Le celebrazioni e i riti liturgici della Chiesa dovrebbero essere sempre il punto più alto, il culmine, del rapporto tra la comunità dei credenti e Dio. È lì, allo stesso tempo, che sgorga il senso di tutto ciò che i cristiani fanno e vivono nel mondo, è in quello spazio privilegiato fatto di gesti e parole che la testimonianza del Vangelo fonda la propria credibilità. Ce lo ricordano le voci profetiche sorte in seno al popolo di Israele nel periodo successivo alla ricostruzione del tempio a Gerusalemme, avvenuta nel 520 a.C. dopo il ritorno dall’esilio babilonese.
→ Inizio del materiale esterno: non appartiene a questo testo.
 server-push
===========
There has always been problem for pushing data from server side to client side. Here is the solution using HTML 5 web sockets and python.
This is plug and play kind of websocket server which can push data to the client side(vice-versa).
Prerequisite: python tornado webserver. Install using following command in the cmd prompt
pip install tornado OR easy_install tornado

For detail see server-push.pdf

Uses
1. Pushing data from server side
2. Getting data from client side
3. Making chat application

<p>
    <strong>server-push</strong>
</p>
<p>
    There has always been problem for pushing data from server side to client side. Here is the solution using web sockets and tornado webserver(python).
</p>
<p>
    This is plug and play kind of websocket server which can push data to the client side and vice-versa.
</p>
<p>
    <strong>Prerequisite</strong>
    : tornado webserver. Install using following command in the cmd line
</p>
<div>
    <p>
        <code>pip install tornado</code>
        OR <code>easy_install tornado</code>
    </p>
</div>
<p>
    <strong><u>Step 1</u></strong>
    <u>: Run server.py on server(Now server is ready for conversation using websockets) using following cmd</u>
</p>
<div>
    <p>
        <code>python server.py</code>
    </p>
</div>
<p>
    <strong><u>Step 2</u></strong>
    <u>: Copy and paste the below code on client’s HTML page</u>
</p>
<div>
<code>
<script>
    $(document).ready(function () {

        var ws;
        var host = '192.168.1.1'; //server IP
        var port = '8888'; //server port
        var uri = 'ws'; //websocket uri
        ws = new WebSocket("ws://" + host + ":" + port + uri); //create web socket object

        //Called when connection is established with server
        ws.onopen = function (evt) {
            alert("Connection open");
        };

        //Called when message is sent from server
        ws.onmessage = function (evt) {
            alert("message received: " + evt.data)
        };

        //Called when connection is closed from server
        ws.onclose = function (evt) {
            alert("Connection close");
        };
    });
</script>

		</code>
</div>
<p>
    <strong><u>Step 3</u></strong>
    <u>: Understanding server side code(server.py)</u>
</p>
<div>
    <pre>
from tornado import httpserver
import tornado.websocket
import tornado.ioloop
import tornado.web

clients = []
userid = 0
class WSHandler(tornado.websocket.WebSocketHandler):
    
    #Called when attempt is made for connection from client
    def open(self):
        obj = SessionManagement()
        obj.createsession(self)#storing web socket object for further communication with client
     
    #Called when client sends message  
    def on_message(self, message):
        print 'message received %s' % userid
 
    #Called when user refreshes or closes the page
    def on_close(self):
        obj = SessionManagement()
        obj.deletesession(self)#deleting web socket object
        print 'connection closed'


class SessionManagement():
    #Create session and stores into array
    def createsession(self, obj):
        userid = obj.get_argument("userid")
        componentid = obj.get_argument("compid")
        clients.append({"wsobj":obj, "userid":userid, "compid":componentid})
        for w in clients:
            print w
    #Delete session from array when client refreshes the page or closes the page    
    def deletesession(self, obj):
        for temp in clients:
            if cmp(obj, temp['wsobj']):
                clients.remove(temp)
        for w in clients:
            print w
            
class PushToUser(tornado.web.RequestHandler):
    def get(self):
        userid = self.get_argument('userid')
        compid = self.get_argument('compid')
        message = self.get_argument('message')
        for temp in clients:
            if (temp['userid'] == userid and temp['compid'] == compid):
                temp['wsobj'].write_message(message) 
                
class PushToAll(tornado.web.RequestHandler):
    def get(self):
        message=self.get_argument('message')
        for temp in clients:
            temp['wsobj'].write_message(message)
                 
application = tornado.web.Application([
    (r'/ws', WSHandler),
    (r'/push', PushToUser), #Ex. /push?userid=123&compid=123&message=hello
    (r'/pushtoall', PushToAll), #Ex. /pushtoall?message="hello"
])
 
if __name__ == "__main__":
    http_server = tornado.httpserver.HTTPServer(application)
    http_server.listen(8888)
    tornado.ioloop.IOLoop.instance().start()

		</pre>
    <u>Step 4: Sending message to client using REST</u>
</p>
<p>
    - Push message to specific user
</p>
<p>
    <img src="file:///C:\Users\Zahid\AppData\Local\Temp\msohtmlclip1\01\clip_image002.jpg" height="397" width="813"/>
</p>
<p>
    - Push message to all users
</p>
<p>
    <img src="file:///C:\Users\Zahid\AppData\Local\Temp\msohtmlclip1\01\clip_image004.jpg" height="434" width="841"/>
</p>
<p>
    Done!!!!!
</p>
Di fronte alla difficoltà di ritrovare il cuore della propria fede, i profeti indicarono la direzione da prendere per costruire il futuro: tra questi ci fu san Malachia, il cui libro chiude la serie dei profeti minori dell’Antico Testamento. Malachia sapeva che il futuro di Israele stava nella ricostruzione “interiore”, fatta non solo di edifici di culto rinnovati ma anche di rapporti sociali fecondi – da qui la difesa di istituzioni come il matrimonio – e di riti pieni di vita, celebrazioni di una fede e di una giustizia testimoniate davanti al mondo intero con coerenza e trasparenza.
Altri santi. San Graziano di Tours, vescovo (III sec.); san Wunibald di Heidenheim, abate (701-761).
Letture. Romano. Is 7,10-14; Sal 23; Rm 1,1-7; Mt 1,18-24.
Ambrosiano. Domenica dell’Incarnazione o della Divina maternità della Beata sempre Vergine Maria. Is 62,10-63,3b; Sal 71 (72); Fil 4,4-9; Lc 1,26-38a.
Bizantino. Eb 11,9-10.32-40; Mt 9,42-10,1.